[SOURCE RECORDS — start]

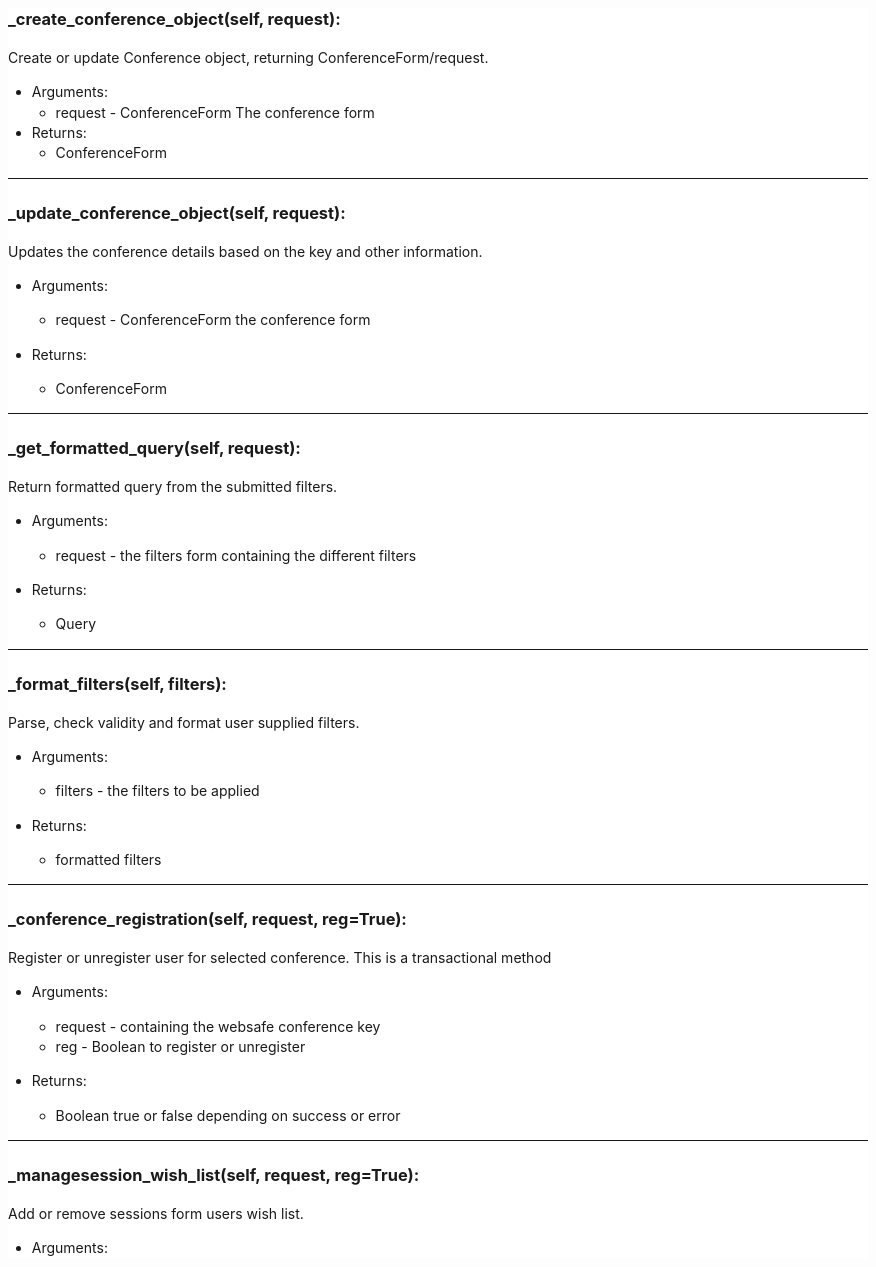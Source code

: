 
### _create_conference_object(self, request):
Create or update Conference object, returning ConferenceForm/request.
* Arguments:
	* request - ConferenceForm The conference form 
* Returns: 
    * ConferenceForm

---

### _update_conference_object(self, request):
Updates the conference details based on the key and other information.
* Arguments:

	* request - ConferenceForm  the conference form 

* Returns: 
    * ConferenceForm 

---

### _get_formatted_query(self, request):
Return formatted query from the submitted filters.
* Arguments:

	* request -  the filters form  containing the different filters
* Returns: 
    * Query 
      
---

### _format_filters(self, filters):
Parse, check validity and format user supplied filters.
* Arguments:

	* filters - the filters to be applied 
* Returns: 
    * formatted filters

---


### _conference_registration(self, request, reg=True):
Register or unregister user for selected conference. This is a transactional method
* Arguments:

	* request - containing the  websafe conference key
	* reg - Boolean to register or unregister
* Returns: 
    * Boolean true or false depending on success or error

---

### _managesession_wish_list(self, request, reg=True):
Add or remove sessions form users wish list.
* Arguments:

[SOURCE RECORDS — finish]

▸ WHAT YOU HAVE TO DO
Lines with the word "ConferenceForm" in them: report all of these from the listing above.

▸ RESPONSE
Create or update Conference object, returning ConferenceForm/request.
	* request - ConferenceForm The conference form 
    * ConferenceForm
	* request - ConferenceForm  the conference form 
    * ConferenceForm 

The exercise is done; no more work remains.